Goldman Sachs Group has reportedly provided its hedge-fund clients with a pamphlet that instructs them on how to profit from the financial crisis in Europe.
According to a recent Wall Street Journal report:
“In a 54-page report sent to hundreds of Goldman's institutional clients dated Aug. 16, Alan Brazil—a Goldman strategist who sits on the firm's trading desk—argued that as much as $1 trillion in capital may be needed to shore up European banks.”
Moreover, the pamphlet claims that “small businesses in the U.S., a past driver of job production, are still languishing [emphasis added].”
According to Business Insider, Alan Brazil recommends a couple of strategies to help "play" the European disaster:
First: “Buy a six-month put option on the Euro versus the Swiss Franc, thus betting the Euro will drop against the Franc (the Franc being the currency that an official Goldman report recently referred to as the most overvalued in the world).”
Second: “Buy a five-year credit default swap on an index of European corporate debt—the iTraxx 9 [the brand name for the family of credit default swap index products that form a large sector of the overall credit derivative market and cover regions of Europe, Australia, Japan and non-Japan Asia]. This is a bet that some of these companies will default, and your insurance policy, the CDS, will pay off.”
Shrewd? Yes. Surprising? Not exactly.
Goldman Sachs has repeatedly demonstrated a quality of character that has been latitudinarian, to say the least, in regards to ethical business behavior. To put it plainly, they have a long and faithful record of fiscally perspicacious, albeit ethically questionable, business practices.
For instance, readers may remember the “California bonds” scandal where the Los Angeles Times reported that Goldman Sachs, which earned $25 million from underwriting California bonds, had advised other clients to short (i.e. shortsell) those bonds.
Then there was, and continues to be, the ever-present “personnel 'revolving-door' with U.S. government.” Back in 2008, when Goldman Sachs started receiving criticism in earnest, it became apparent that there was a “revolving door relationship” between Sachs and the Feds. Goldman Sachs employees and consultants would be moved out of the financial group and "somehow" end up in high-level U.S. Government positions. Naturally, many critics objected to this seemingly crony relationship because of the obvious conflict of interest.
These were no minor players who went on to become powerful and influential U.S. government officials. For example, former Treasury Secretary Paulson was a former CEO of Goldman Sachs. Former Goldman Sachs lobbyist Mark Patterson became chief of staff to Treasury Secretary Timothy Geithner (despite President Barack Obama's campaign promise that he would limit the influence of lobbyists in his administration).
And strengthening the claim of a nefarious relationship between the two, the Washington Examiner pointed out back in February 2011, that Goldman Sachs was "the company from which Obama raised the most money in 2008" and that its "CEO Lloyd Blankfein has visited the White House 10 times."

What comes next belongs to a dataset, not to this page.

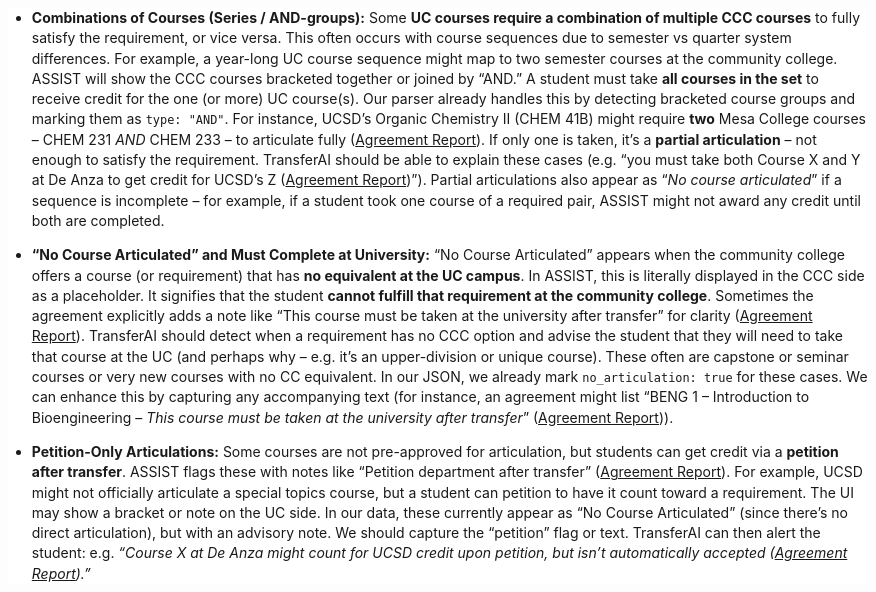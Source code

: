 - **Combinations of Courses (Series / AND-groups):** Some **UC courses require a combination of multiple CCC courses** to fully satisfy the requirement, or vice versa. This often occurs with course sequences due to semester vs quarter system differences. For example, a year-long UC course sequence might map to two semester courses at the community college. ASSIST will show the CCC courses bracketed together or joined by “AND.” A student must take **all courses in the set** to receive credit for the one (or more) UC course(s). Our parser already handles this by detecting bracketed course groups and marking them as `type: "AND"`. For instance, UCSD’s Organic Chemistry II (CHEM 41B) might require **two** Mesa College courses – CHEM 231 *AND* CHEM 233 – to articulate fully ([Agreement Report](https://www.sdccd.edu/docs/accreditation/mesa/Evidence%20Collection%20Form/Standard%20II/Evidence%20Upload%20-%20Standard%20II%20-%20A10/II.A.10-06_Articulation%20Agreement%20by%20Major%20%20.pdf#:~:text=CHEM%2041A%20,after%20transfer%20END%20OF%20AGREEMENT)). If only one is taken, it’s a **partial articulation** – not enough to satisfy the requirement. TransferAI should be able to explain these cases (e.g. “you must take both Course X and Y at De Anza to get credit for UCSD’s Z ([Agreement Report](https://www.sdccd.edu/docs/accreditation/mesa/Evidence%20Collection%20Form/Standard%20II/Evidence%20Upload%20-%20Standard%20II%20-%20A10/II.A.10-06_Articulation%20Agreement%20by%20Major%20%20.pdf#:~:text=CHEM%2041A%20,after%20transfer%20END%20OF%20AGREEMENT))”). Partial articulations also appear as “*No course articulated*” if a sequence is incomplete – for example, if a student took one course of a required pair, ASSIST might not award any credit until both are completed.

- **“No Course Articulated” and **Must Complete at University**:** “No Course Articulated” appears when the community college offers a course (or requirement) that has **no equivalent at the UC campus**. In ASSIST, this is literally displayed in the CCC side as a placeholder. It signifies that the student **cannot fulfill that requirement at the community college**. Sometimes the agreement explicitly adds a note like “This course must be taken at the university after transfer” for clarity ([Agreement Report](https://www.sdccd.edu/docs/accreditation/mesa/Evidence%20Collection%20Form/Standard%20II/Evidence%20Upload%20-%20Standard%20II%20-%20A10/II.A.10-06_Articulation%20Agreement%20by%20Major%20%20.pdf#:~:text=BENG%201%20,after%20transfer%20END%20OF%20AGREEMENT)). TransferAI should detect when a requirement has no CCC option and advise the student that they will need to take that course at the UC (and perhaps why – e.g. it’s an upper-division or unique course). These often are capstone or seminar courses or very new courses with no CC equivalent. In our JSON, we already mark `no_articulation: true` for these cases. We can enhance this by capturing any accompanying text (for instance, an agreement might list “BENG 1 – Introduction to Bioengineering – *This course must be taken at the university after transfer*” ([Agreement Report](https://www.sdccd.edu/docs/accreditation/mesa/Evidence%20Collection%20Form/Standard%20II/Evidence%20Upload%20-%20Standard%20II%20-%20A10/II.A.10-06_Articulation%20Agreement%20by%20Major%20%20.pdf#:~:text=BENG%201%20,after%20transfer%20END%20OF%20AGREEMENT))).

- **Petition-Only Articulations:** Some courses are not pre-approved for articulation, but students can get credit via a **petition after transfer**. ASSIST flags these with notes like “Petition department after transfer” ([Agreement Report](https://www.sdccd.edu/docs/accreditation/mesa/Evidence%20Collection%20Form/Standard%20II/Evidence%20Upload%20-%20Standard%20II%20-%20A10/II.A.10-06_Articulation%20Agreement%20by%20Major%20%20.pdf#:~:text=Petition%20department%20after%20transfer%20%E2%86%90,Electricity)). For example, UCSD might not officially articulate a special topics course, but a student can petition to have it count toward a requirement. The UI may show a bracket or note on the UC side. In our data, these currently appear as “No Course Articulated” (since there’s no direct articulation), but with an advisory note. We should capture the “petition” flag or text. TransferAI can then alert the student: e.g. *“Course X at De Anza might count for UCSD credit upon petition, but isn’t automatically accepted ([Agreement Report](https://www.sdccd.edu/docs/accreditation/mesa/Evidence%20Collection%20Form/Standard%20II/Evidence%20Upload%20-%20Standard%20II%20-%20A10/II.A.10-06_Articulation%20Agreement%20by%20Major%20%20.pdf#:~:text=Petition%20department%20after%20transfer%20%E2%86%90,Electricity)).”*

We could go on and mention the Goldman Sachs insider trading cases where, in 1986, Goldman employee David Brown was convicted of passing inside information to Ivan Boesky, the infamous Wall Street arbitrageur, on a takeover deal. Robert Freeman, who was a senior Partner, the Head of Risk Arbitrage and a protégé of Robert Rubin (a member of the Board and Co-Chairman from 1990-1992) was also convicted of insider trading, for his own account and for the firm's account.

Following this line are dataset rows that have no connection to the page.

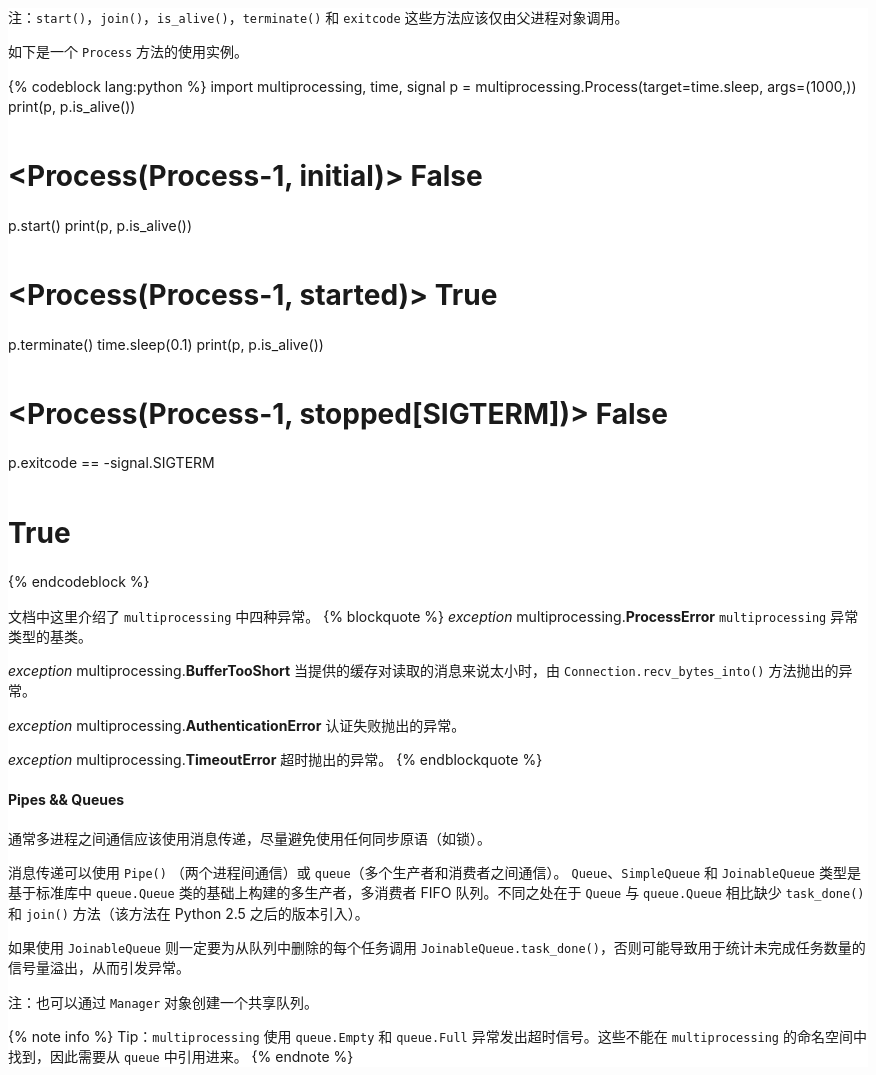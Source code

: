 注：`start()`，`join()`，`is_alive()`，`terminate()` 和 `exitcode` 这些方法应该仅由父进程对象调用。

如下是一个 `Process` 方法的使用实例。

{% codeblock lang:python %}
import multiprocessing, time, signal
p = multiprocessing.Process(target=time.sleep, args=(1000,))
print(p, p.is_alive())
# <Process(Process-1, initial)> False
p.start()
print(p, p.is_alive())
# <Process(Process-1, started)> True
p.terminate()
time.sleep(0.1)
print(p, p.is_alive())
# <Process(Process-1, stopped[SIGTERM])> False
p.exitcode == -signal.SIGTERM
# True
{% endcodeblock %}

文档中这里介绍了 `multiprocessing` 中四种异常。
{% blockquote %}
*exception* multiprocessing.**ProcessError**
`multiprocessing` 异常类型的基类。

*exception* multiprocessing.**BufferTooShort**
当提供的缓存对读取的消息来说太小时，由 ``Connection.recv_bytes_into()`` 方法抛出的异常。

*exception* multiprocessing.**AuthenticationError**
认证失败抛出的异常。

*exception* multiprocessing.**TimeoutError**
超时抛出的异常。
{% endblockquote %}

#### Pipes && Queues ####
通常多进程之间通信应该使用消息传递，尽量避免使用任何同步原语（如锁）。

消息传递可以使用 `Pipe()` （两个进程间通信）或 `queue`（多个生产者和消费者之间通信）。
`Queue`、`SimpleQueue` 和 `JoinableQueue` 类型是基于标准库中 `queue.Queue` 类的基础上构建的多生产者，多消费者 FIFO 队列。不同之处在于 `Queue` 与 `queue.Queue` 相比缺少 `task_done()` 和 `join()` 方法（该方法在 Python 2.5 之后的版本引入）。

如果使用 `JoinableQueue` 则一定要为从队列中删除的每个任务调用 `JoinableQueue.task_done()`，否则可能导致用于统计未完成任务数量的信号量溢出，从而引发异常。

注：也可以通过 `Manager` 对象创建一个共享队列。

{% note info %}
Tip：`multiprocessing` 使用 `queue.Empty` 和 `queue.Full` 异常发出超时信号。这些不能在 `multiprocessing` 的命名空间中找到，因此需要从 `queue` 中引用进来。
{% endnote %}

And let us not forget their involvement with Greece and European sovereign debt crisis. Goldman Sachs allegedly helped the Greek government mask the true facts concerning its national debt between the years 1998 and 2009. In September 2009, Goldman Sachs, among others, created a special credit default swap (CDS) index to cover of high risk of Greece's national debt. As result of this collaboration, the interest-rates of Greek national bonds have soared to a very high level and has led the Greek economy very close to the brink of bankruptcy.
These are only a few examples in the long, illustrious history of Goldman Sachs. Knowing full well their common modus operandi, this recent cash-in-on-Europe pamphlet does not come as a surprise at all.
In fact, it is moderately tame compared to what they are capable of. Maybe they are turning a corner.